Friday, October 30, 2009

Clear your head

A number of years ago, working at Right Media,  I was struggling to solve the crisis of the moment. I don't recall exactly what was wrong, but I'm guessing we were totally down, not serving ads at all, and I was the one who needed to figure out what was wrong and fix it. In other words, the problem was more ops related than a problem with the code behind the ad servers themselves. At any rate, my boss, Brian (whom I continue to work for at AppNexus, gave me some good advice that has stuck with me to this day. He said, and I probably paraphrase a bit here, "Pete, you don't have a clear head. Go outside, walk around the block, then come back, figure out the right way to tackle this problem, and solve it." He was right. For me, clearing my head and then tackling the problem, despite the urgency of the situation, meant that I solved the problem faster than I would have if I had just sat there banging my head against the problem and letting frustration mount.

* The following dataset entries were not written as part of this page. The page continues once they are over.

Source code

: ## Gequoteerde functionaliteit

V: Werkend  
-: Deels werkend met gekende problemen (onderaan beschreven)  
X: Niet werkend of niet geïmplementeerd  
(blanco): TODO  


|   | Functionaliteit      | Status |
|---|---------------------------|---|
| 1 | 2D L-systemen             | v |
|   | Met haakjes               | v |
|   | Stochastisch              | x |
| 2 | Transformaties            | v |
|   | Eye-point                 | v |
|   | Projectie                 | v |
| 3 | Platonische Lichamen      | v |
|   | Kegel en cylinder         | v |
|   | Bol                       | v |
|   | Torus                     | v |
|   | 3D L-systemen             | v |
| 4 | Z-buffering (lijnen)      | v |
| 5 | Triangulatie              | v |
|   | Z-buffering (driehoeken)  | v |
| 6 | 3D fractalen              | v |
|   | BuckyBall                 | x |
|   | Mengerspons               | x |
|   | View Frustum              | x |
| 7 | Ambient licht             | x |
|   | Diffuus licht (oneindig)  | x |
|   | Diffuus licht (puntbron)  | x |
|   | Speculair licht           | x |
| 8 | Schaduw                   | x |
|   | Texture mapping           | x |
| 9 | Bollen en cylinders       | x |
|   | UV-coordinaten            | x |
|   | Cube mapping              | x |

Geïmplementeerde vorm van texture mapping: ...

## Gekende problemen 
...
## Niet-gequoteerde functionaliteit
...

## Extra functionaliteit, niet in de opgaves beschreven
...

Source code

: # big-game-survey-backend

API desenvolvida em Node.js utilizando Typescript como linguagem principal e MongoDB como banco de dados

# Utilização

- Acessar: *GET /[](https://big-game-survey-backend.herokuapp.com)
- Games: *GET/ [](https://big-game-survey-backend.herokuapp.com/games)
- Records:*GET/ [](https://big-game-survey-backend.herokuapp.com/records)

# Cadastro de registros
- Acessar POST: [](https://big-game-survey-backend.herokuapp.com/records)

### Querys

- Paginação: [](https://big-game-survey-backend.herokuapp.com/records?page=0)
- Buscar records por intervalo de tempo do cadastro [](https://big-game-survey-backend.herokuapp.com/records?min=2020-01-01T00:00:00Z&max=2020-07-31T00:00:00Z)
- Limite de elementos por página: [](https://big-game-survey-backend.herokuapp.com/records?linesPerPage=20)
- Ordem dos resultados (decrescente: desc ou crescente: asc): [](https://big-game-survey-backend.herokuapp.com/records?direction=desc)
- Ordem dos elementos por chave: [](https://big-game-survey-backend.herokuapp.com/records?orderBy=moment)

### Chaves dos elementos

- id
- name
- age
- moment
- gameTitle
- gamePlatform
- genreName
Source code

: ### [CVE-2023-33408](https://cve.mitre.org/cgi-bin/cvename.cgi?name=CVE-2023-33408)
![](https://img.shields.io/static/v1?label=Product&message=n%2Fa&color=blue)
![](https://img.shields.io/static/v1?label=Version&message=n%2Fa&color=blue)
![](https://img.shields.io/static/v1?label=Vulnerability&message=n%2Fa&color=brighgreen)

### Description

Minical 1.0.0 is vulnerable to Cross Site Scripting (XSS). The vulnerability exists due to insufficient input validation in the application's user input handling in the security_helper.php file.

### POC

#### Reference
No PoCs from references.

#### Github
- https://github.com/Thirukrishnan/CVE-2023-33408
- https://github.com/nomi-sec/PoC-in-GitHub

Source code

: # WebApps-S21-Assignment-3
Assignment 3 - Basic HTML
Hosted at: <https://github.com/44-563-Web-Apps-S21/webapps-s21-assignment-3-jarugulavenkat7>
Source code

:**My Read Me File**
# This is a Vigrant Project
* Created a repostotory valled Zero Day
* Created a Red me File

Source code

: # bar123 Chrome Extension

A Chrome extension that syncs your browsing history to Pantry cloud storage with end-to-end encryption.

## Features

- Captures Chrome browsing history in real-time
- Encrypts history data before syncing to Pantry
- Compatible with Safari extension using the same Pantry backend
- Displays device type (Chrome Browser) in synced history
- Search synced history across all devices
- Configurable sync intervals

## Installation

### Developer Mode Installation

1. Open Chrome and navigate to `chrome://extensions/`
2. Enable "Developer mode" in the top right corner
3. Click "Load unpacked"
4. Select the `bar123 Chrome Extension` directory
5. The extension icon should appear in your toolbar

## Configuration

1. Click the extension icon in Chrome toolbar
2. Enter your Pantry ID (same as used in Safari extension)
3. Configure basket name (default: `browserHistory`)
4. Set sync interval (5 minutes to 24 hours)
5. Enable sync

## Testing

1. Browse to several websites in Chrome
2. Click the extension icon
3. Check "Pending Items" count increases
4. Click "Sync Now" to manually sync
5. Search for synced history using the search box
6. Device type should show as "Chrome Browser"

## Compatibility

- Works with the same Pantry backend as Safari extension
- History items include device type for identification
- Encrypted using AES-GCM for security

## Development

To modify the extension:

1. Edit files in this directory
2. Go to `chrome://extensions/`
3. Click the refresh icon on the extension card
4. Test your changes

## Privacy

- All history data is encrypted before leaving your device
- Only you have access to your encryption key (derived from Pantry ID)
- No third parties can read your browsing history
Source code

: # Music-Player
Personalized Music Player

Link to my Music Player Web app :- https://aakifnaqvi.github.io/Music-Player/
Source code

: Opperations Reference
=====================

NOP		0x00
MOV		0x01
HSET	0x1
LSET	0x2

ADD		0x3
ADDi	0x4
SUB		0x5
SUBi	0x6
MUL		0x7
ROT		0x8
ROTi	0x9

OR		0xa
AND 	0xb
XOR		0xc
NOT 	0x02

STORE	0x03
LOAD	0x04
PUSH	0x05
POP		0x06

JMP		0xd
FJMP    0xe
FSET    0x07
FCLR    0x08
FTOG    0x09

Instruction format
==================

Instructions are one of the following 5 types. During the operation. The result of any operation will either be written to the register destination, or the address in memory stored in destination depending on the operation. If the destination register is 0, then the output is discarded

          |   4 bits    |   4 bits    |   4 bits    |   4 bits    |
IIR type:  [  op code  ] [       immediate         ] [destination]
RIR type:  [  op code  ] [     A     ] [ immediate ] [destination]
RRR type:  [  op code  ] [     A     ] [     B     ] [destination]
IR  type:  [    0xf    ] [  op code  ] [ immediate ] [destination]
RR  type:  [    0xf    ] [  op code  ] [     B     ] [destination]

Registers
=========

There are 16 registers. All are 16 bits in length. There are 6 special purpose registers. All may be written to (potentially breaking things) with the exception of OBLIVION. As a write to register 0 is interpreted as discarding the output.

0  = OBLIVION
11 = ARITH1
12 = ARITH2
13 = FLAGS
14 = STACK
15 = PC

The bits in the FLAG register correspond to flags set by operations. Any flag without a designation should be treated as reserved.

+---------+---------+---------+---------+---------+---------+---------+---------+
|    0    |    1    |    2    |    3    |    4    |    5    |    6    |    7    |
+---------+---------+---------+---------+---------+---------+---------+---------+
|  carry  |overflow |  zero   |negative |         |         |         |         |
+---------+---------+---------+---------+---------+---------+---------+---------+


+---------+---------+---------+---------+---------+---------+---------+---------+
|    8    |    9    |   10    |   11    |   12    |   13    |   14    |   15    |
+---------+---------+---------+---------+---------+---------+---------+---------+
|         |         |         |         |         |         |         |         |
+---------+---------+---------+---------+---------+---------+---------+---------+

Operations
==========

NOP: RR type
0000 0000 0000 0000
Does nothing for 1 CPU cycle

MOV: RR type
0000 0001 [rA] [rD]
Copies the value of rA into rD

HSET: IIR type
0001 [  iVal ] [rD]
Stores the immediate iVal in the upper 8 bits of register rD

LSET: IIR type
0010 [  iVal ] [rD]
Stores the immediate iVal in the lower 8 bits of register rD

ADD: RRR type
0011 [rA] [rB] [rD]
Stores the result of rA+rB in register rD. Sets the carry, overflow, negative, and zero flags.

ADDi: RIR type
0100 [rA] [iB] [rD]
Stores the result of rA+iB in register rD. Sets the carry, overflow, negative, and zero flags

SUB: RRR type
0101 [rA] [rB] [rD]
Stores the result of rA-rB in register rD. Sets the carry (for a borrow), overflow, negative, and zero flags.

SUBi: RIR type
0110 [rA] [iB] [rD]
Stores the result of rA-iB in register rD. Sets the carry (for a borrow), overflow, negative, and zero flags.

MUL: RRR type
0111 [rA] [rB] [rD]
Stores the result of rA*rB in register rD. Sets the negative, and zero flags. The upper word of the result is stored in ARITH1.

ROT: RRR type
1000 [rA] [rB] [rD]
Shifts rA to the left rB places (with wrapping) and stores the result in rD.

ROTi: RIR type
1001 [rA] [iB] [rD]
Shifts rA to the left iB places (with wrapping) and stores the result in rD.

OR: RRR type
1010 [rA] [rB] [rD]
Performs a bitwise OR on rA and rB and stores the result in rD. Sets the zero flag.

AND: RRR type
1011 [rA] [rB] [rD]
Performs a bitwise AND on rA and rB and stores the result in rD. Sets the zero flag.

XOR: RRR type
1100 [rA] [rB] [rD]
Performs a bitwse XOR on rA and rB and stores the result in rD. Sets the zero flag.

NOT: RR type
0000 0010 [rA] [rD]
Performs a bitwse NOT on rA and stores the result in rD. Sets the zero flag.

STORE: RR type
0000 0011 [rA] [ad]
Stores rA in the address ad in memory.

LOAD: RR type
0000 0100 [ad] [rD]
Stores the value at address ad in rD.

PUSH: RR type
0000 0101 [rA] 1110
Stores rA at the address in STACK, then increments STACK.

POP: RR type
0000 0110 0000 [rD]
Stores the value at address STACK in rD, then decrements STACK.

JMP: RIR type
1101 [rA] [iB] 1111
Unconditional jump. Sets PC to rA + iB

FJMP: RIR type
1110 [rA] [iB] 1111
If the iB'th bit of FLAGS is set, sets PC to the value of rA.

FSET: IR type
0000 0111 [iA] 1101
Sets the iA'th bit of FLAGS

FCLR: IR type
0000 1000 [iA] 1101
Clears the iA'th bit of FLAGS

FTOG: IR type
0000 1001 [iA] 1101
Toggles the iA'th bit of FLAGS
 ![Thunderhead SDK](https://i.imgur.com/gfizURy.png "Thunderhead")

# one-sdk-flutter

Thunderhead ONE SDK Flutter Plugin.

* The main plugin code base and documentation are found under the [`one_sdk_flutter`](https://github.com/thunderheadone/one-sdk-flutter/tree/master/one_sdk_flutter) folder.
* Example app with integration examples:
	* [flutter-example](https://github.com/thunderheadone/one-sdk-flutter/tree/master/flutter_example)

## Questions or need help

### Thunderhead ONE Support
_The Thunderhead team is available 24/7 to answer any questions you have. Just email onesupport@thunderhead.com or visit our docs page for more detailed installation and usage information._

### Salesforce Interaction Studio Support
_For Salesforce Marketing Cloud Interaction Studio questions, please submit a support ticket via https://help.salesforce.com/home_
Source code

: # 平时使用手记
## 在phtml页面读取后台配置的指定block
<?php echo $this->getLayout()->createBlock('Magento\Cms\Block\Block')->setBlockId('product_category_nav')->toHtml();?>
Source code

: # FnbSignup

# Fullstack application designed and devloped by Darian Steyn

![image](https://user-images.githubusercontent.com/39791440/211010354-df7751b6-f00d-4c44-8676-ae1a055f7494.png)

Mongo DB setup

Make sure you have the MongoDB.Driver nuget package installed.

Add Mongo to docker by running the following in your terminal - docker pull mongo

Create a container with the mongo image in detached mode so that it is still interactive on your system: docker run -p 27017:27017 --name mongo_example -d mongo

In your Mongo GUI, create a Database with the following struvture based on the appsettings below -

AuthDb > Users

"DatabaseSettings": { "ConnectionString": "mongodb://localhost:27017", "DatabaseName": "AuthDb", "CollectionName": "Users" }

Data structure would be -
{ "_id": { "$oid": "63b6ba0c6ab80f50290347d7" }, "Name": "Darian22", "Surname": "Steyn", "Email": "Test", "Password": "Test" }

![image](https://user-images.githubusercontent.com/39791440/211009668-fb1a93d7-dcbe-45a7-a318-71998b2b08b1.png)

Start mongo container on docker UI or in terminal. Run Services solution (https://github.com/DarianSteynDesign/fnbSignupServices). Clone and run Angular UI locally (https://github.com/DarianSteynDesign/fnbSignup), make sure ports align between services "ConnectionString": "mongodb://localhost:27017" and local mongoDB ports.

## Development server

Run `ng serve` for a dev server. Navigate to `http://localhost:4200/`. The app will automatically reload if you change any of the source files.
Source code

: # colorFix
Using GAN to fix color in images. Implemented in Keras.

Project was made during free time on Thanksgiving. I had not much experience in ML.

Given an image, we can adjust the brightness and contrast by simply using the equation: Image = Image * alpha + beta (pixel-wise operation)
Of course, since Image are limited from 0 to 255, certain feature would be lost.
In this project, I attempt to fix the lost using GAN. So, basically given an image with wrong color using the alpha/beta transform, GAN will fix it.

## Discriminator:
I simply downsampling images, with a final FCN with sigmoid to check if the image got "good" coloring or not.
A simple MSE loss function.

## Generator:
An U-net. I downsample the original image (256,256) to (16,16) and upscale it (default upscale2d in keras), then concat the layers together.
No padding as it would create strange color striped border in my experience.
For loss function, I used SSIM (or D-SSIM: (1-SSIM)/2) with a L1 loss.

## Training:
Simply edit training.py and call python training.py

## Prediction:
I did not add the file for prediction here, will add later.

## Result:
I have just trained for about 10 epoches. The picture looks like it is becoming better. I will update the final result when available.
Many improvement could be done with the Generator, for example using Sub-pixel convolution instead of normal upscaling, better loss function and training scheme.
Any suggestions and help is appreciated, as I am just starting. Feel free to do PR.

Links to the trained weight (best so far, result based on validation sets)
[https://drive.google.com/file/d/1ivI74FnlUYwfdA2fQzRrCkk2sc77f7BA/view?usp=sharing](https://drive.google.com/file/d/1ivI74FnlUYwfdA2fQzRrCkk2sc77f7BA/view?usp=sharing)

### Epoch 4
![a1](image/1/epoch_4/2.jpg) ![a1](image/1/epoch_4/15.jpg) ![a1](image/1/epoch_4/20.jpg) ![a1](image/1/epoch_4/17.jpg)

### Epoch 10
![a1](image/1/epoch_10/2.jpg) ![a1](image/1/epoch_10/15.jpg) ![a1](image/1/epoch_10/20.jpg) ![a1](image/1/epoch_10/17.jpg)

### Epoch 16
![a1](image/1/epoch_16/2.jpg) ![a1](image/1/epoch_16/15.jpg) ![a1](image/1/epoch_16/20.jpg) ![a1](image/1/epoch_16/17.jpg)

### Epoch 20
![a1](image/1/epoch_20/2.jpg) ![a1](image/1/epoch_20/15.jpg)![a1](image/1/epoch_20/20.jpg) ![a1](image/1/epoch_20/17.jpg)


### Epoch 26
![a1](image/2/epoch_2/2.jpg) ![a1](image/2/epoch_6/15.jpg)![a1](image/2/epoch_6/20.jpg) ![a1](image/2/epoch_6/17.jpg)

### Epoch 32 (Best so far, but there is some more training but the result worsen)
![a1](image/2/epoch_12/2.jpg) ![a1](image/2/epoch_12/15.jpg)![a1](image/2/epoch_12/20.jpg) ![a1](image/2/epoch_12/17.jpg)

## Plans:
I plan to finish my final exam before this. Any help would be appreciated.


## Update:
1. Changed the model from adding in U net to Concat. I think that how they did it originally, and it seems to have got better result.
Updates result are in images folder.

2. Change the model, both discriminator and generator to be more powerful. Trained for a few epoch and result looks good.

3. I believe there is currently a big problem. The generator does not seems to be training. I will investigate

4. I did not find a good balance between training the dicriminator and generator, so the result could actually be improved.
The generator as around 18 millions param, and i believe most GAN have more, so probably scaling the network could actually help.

Fast forward to today. I've been working on a script that synchronizes data between our Netezza and MySQL. In other words, I have a table in Netezza, and I need to have it replicating to MySQL. Sounds simple, right? The complication is that the MySQL table has an extra field, called last_updated, which defaults to current timestamp. The data that I pull from the Netezza lacks this field. Any data that does not need updating in MySQL should have this field left alone.

My first attempt (and what went into production) was this:

load data local infile '$csv_file' replace into table $mysql_table fields terminated by ',';

This worked just fine, until the Netezza table stopped populating and my script kept reading the same data over and over again and inserting the data (with fresh timestamps) into MySQL. This was not the desired affect. With MySQL, REPLACE INTO deletes rows and does new inserts, and since we weren't specifying the last_updated field, it would auto-populate with the current timestamp. Since the data I was inserting was identical to the data that was there before, the last_updated field should have been left alone.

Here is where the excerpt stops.